___ Source material

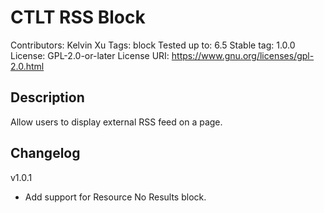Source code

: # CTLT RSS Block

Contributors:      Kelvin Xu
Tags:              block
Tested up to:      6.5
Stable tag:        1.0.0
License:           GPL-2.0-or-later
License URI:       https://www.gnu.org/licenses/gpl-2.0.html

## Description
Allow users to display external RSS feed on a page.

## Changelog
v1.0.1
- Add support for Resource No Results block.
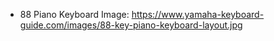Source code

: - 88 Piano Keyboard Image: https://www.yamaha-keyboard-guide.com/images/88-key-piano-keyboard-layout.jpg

______
___ Source material

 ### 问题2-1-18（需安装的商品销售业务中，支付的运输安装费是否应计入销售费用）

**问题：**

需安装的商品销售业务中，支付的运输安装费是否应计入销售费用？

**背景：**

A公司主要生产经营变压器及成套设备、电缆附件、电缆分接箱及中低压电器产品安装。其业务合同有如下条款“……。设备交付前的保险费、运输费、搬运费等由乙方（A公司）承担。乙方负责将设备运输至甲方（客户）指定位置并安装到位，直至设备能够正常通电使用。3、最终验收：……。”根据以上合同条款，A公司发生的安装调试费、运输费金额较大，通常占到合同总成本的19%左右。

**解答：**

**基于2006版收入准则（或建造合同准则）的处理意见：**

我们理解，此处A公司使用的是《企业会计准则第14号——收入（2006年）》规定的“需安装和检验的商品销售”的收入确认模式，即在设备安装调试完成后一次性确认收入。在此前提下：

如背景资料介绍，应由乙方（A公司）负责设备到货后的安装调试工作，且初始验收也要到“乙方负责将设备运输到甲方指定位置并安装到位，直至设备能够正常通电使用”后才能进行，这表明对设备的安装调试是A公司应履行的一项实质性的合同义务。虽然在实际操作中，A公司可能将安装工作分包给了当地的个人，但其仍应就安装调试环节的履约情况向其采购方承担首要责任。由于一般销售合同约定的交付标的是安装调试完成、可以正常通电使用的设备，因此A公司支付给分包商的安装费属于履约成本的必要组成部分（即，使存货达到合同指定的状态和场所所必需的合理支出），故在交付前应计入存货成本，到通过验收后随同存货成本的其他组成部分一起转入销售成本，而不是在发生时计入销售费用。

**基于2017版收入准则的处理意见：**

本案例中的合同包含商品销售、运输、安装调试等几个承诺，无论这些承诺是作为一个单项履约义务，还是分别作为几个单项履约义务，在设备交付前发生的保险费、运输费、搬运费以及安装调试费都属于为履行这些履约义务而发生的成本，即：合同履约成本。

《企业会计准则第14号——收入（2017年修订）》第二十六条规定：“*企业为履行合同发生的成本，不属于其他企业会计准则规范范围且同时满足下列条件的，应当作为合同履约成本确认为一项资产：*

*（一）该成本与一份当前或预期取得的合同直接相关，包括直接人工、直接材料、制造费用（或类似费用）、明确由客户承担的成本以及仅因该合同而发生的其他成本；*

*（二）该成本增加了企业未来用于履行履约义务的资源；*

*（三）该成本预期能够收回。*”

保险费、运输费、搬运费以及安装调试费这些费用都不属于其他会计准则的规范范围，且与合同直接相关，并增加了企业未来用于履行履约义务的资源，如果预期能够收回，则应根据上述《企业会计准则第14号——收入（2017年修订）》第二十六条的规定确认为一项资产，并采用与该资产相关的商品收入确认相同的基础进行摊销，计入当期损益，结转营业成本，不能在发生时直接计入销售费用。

______

▶ _Aim of the task_
Filter the records above for "直至设备能够正常通电使用" and copy every matching line.

▶ _Answer box_
A公司主要生产经营变压器及成套设备、电缆附件、电缆分接箱及中低压电器产品安装。其业务合同有如下条款“……。设备交付前的保险费、运输费、搬运费等由乙方（A公司）承担。乙方负责将设备运输至甲方（客户）指定位置并安装到位，直至设备能够正常通电使用。3、最终验收：……。”根据以上合同条款，A公司发生的安装调试费、运输费金额较大，通常占到合同总成本的19%左右。
如背景资料介绍，应由乙方（A公司）负责设备到货后的安装调试工作，且初始验收也要到“乙方负责将设备运输到甲方指定位置并安装到位，直至设备能够正常通电使用”后才能进行，这表明对设备的安装调试是A公司应履行的一项实质性的合同义务。虽然在实际操作中，A公司可能将安装工作分包给了当地的个人，但其仍应就安装调试环节的履约情况向其采购方承担首要责任。由于一般销售合同约定的交付标的是安装调试完成、可以正常通电使用的设备，因此A公司支付给分包商的安装费属于履约成本的必要组成部分（即，使存货达到合同指定的状态和场所所必需的合理支出），故在交付前应计入存货成本，到通过验收后随同存货成本的其他组成部分一起转入销售成本，而不是在发生时计入销售费用。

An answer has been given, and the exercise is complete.